[Stored items from a collection]
******

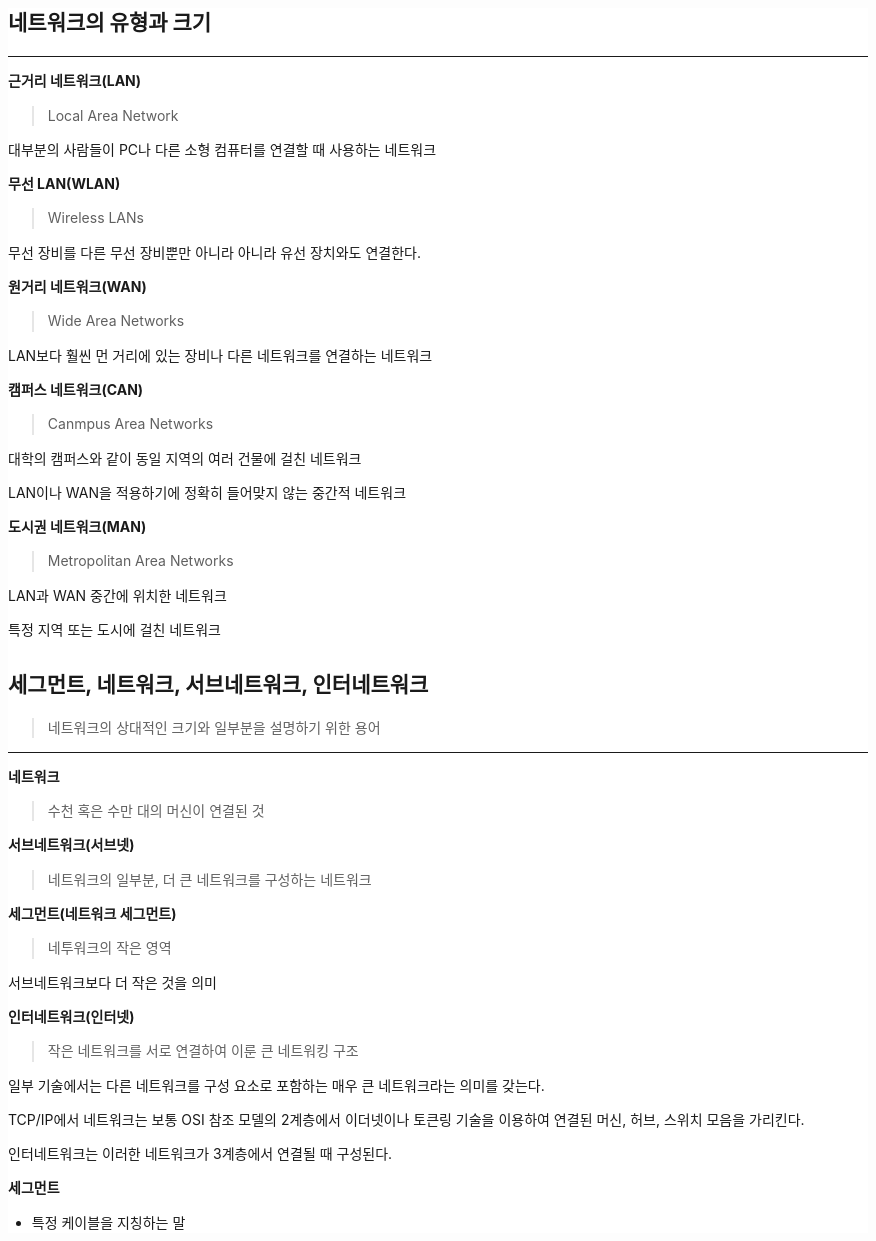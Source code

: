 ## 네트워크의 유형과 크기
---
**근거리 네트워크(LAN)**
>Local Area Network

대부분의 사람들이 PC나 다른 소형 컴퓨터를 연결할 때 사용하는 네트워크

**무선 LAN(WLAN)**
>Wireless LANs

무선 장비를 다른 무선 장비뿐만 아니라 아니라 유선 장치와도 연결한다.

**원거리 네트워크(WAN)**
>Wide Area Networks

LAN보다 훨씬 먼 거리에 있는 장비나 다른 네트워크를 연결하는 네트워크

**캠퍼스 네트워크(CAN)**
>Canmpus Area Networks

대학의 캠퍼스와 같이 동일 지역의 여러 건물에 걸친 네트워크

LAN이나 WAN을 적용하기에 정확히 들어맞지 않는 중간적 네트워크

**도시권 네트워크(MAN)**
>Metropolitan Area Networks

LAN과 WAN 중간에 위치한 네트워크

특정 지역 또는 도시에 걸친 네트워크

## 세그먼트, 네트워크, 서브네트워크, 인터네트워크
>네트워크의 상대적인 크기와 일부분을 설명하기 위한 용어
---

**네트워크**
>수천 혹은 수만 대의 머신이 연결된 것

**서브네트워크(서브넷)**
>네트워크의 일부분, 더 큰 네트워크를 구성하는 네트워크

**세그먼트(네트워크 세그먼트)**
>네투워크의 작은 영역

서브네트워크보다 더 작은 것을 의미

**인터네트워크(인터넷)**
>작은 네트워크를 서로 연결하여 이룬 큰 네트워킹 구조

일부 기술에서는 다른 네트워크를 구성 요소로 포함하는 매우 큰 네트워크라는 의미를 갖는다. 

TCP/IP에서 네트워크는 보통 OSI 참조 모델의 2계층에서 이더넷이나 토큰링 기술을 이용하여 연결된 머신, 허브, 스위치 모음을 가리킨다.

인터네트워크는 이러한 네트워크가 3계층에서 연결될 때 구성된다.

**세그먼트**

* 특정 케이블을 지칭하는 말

******

WHAT IS EXPECTED → Each line in the data that holds the string "세그먼트" needs to be copied.

EXPECTED OUTPUT →
## 세그먼트, 네트워크, 서브네트워크, 인터네트워크
**세그먼트(네트워크 세그먼트)**
**세그먼트**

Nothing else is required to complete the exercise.